## Data for the task
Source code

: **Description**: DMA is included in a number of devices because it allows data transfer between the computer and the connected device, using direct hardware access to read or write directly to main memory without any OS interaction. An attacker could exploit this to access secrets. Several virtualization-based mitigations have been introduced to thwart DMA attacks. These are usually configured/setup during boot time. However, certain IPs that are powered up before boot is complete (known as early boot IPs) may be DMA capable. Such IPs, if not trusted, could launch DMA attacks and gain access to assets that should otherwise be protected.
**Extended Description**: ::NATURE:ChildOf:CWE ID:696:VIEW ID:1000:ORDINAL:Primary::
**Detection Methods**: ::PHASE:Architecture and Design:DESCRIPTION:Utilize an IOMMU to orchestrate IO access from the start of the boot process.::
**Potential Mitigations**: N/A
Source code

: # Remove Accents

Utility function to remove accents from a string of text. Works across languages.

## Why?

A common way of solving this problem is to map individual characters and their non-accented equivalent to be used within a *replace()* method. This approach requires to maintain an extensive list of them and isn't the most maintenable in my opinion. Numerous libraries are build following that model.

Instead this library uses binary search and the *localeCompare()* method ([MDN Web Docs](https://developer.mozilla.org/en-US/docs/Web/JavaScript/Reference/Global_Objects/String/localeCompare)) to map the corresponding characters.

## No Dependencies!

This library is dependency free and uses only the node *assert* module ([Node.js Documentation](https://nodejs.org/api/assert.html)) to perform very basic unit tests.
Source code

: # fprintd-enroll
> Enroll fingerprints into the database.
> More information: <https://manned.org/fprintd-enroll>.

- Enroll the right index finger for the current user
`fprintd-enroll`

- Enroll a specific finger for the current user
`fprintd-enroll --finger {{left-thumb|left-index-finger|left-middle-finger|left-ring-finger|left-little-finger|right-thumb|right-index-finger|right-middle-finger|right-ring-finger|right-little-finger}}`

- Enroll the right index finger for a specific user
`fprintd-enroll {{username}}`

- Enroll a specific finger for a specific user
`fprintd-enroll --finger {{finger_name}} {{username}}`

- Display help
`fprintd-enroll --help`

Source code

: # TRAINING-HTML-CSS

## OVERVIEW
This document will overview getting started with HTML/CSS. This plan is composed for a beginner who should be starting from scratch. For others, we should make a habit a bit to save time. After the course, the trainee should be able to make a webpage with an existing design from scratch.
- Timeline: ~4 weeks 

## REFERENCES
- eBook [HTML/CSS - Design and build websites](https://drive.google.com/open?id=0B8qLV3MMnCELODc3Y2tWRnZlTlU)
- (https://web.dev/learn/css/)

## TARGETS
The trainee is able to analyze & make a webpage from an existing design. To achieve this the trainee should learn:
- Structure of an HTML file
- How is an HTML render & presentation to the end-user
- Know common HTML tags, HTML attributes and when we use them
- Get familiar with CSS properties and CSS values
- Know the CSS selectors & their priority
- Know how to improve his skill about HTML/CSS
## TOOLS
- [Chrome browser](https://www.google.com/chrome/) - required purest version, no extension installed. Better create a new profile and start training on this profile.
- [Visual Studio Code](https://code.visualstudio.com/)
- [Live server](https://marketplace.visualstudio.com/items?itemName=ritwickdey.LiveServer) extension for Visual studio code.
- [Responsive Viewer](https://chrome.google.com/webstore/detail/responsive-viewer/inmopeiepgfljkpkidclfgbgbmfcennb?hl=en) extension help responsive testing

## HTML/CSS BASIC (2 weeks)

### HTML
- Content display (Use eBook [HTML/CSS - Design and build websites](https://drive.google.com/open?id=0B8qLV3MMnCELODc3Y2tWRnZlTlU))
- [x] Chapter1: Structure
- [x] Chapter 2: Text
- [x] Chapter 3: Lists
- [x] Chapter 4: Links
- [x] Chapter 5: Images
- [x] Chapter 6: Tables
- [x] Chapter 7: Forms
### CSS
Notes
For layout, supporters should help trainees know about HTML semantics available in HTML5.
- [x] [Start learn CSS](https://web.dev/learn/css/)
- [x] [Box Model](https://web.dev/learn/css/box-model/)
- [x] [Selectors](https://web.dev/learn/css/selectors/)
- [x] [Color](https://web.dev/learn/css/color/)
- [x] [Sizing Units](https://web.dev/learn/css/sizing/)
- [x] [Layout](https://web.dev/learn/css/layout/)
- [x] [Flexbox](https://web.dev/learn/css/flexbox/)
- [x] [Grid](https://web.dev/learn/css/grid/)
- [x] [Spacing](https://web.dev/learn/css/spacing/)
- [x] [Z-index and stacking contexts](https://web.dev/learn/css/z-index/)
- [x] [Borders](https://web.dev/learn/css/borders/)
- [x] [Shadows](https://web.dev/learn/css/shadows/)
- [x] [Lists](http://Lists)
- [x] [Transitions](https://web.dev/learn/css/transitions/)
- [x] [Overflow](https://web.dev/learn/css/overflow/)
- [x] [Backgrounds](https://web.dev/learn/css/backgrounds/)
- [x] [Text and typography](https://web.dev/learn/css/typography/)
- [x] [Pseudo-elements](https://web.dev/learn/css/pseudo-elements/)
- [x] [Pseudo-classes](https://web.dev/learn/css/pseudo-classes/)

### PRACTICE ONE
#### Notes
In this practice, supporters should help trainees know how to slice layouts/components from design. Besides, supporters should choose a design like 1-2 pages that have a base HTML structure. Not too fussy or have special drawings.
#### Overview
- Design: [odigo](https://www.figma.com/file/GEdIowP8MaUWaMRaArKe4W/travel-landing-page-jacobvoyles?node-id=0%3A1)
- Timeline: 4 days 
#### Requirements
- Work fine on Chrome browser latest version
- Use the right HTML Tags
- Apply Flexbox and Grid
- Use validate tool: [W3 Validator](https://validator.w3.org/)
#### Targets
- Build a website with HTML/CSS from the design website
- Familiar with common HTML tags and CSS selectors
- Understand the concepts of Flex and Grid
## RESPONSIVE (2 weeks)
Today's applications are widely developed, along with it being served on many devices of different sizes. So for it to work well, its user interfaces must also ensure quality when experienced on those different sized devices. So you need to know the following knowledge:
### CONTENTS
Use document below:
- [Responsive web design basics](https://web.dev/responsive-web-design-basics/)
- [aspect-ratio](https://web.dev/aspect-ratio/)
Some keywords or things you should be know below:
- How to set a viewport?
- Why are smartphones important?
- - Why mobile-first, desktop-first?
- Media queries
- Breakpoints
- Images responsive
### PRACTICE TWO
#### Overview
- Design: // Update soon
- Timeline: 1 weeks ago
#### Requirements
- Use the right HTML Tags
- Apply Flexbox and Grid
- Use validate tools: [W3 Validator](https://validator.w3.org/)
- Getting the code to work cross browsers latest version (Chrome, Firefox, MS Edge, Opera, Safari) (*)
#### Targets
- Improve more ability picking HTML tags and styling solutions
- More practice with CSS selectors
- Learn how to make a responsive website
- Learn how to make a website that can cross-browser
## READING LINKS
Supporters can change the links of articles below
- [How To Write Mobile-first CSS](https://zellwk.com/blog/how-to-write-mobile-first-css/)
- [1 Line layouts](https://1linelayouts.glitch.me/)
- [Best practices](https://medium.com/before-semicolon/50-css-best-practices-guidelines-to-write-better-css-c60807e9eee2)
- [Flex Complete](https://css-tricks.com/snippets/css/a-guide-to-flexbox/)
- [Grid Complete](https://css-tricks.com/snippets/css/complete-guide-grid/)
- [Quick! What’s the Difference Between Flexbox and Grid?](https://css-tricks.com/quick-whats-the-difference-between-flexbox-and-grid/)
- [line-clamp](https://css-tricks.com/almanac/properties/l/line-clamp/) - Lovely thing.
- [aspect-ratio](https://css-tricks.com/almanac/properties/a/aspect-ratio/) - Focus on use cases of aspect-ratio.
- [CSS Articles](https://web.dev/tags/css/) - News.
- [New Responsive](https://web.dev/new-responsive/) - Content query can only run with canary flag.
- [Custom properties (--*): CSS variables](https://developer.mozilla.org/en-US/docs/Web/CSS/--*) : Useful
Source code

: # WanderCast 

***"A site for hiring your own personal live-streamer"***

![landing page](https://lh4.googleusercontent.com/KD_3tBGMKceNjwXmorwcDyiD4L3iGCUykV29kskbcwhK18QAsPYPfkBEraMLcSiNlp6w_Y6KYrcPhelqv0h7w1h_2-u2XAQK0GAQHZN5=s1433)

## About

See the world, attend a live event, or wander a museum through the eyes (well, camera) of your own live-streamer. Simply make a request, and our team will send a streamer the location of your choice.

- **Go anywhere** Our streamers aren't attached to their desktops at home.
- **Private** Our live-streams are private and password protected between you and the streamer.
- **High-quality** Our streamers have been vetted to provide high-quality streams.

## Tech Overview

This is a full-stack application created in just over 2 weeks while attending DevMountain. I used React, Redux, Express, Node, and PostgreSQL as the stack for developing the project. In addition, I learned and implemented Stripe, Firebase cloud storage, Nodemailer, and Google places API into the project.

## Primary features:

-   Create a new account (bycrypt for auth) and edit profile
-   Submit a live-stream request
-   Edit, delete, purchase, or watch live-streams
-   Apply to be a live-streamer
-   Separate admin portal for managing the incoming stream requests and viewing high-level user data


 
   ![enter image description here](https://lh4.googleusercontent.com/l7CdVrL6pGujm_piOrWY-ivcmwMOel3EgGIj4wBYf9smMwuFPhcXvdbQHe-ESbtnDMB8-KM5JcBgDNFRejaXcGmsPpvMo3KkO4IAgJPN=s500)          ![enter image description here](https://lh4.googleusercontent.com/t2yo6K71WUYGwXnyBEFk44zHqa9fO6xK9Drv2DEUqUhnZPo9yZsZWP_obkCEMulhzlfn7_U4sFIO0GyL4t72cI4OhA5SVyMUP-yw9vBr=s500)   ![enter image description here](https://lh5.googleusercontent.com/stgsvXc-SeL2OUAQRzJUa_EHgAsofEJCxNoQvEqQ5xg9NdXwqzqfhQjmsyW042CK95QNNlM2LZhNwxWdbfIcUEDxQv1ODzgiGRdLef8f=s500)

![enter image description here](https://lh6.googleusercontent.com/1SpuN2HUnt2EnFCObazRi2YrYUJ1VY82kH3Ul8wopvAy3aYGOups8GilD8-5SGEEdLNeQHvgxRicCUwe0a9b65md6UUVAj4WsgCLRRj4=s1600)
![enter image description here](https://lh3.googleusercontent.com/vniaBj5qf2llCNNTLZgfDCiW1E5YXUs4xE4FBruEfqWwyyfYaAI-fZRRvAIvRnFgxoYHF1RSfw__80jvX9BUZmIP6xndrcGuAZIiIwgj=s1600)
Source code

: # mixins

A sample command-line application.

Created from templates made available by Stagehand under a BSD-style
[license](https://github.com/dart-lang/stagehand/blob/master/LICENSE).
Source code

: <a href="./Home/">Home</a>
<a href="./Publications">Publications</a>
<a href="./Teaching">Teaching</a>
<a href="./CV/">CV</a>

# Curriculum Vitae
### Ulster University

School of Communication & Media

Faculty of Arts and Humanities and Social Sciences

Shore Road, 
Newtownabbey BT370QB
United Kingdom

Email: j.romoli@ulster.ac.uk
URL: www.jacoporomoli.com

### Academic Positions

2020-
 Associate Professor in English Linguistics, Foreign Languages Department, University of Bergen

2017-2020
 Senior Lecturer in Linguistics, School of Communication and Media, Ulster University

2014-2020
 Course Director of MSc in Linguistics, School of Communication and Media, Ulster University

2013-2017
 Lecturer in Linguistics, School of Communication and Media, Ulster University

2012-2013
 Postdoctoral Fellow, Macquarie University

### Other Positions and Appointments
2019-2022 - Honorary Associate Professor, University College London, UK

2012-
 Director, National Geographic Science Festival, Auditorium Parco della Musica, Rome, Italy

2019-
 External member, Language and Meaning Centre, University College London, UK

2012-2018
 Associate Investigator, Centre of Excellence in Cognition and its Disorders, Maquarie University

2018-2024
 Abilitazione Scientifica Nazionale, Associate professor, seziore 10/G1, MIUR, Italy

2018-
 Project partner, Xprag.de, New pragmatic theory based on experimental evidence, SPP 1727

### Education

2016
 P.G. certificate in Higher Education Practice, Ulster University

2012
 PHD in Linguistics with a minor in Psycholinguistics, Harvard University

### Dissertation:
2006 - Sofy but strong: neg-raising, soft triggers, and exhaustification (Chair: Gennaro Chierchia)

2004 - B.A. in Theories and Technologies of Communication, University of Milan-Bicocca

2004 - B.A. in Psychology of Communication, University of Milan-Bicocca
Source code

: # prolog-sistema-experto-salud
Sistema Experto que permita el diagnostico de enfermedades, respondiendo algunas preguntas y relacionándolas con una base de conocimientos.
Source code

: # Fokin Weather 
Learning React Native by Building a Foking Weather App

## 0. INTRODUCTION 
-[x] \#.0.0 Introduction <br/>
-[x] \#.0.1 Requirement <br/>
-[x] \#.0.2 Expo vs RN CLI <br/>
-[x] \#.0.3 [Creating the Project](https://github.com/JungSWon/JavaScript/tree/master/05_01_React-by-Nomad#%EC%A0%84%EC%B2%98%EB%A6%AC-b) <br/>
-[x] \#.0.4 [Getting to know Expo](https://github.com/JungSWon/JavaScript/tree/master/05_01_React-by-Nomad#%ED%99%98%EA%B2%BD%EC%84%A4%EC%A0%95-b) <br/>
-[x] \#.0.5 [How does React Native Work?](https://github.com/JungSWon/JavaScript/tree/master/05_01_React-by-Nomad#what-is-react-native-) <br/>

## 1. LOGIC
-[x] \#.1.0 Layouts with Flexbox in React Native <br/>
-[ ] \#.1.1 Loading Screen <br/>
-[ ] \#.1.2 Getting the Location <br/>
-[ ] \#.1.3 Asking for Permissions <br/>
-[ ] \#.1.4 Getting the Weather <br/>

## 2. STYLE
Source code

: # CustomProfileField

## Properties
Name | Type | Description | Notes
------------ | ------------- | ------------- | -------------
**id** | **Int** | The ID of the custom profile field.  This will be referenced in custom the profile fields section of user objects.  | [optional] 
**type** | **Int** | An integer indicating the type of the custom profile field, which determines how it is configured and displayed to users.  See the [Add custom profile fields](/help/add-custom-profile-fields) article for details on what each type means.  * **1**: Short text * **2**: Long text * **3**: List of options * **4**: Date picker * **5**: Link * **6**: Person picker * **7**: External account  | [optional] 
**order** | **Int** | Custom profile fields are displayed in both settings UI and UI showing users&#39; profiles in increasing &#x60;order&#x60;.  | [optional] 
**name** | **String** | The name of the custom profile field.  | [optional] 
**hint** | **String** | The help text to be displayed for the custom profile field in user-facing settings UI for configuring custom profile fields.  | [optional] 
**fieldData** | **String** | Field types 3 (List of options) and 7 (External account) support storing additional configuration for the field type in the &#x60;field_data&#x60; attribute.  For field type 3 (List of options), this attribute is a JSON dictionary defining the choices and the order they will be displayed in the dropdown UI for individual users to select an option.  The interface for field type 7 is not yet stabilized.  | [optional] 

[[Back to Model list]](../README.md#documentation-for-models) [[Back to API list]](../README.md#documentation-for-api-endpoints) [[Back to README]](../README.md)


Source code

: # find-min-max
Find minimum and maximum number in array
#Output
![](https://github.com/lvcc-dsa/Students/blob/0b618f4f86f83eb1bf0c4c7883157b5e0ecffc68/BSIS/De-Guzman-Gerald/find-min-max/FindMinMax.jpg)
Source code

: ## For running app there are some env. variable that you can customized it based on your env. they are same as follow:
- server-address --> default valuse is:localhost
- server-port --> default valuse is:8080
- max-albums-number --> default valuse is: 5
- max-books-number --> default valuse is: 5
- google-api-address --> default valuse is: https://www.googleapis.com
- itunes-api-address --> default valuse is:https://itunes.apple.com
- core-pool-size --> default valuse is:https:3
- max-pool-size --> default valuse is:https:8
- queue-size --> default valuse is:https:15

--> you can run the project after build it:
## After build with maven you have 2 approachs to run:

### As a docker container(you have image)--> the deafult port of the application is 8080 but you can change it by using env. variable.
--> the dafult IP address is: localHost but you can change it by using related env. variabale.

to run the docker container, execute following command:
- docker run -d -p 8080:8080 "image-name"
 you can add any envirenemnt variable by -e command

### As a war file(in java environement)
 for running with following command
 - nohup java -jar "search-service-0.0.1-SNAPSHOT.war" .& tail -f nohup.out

## Problem statement
Out of the data above, set down the lines from the one with "Created from templates" to the one with "Newtownabbey BT370QB", both included, exactly as written and with no additions.

## Task response
Created from templates made available by Stagehand under a BSD-style
[license](https://github.com/dart-lang/stagehand/blob/master/LICENSE).
Source code

: <a href="./Home/">Home</a>
<a href="./Publications">Publications</a>
<a href="./Teaching">Teaching</a>
<a href="./CV/">CV</a>

# Curriculum Vitae
### Ulster University

School of Communication & Media

Faculty of Arts and Humanities and Social Sciences

Shore Road, 
Newtownabbey BT370QB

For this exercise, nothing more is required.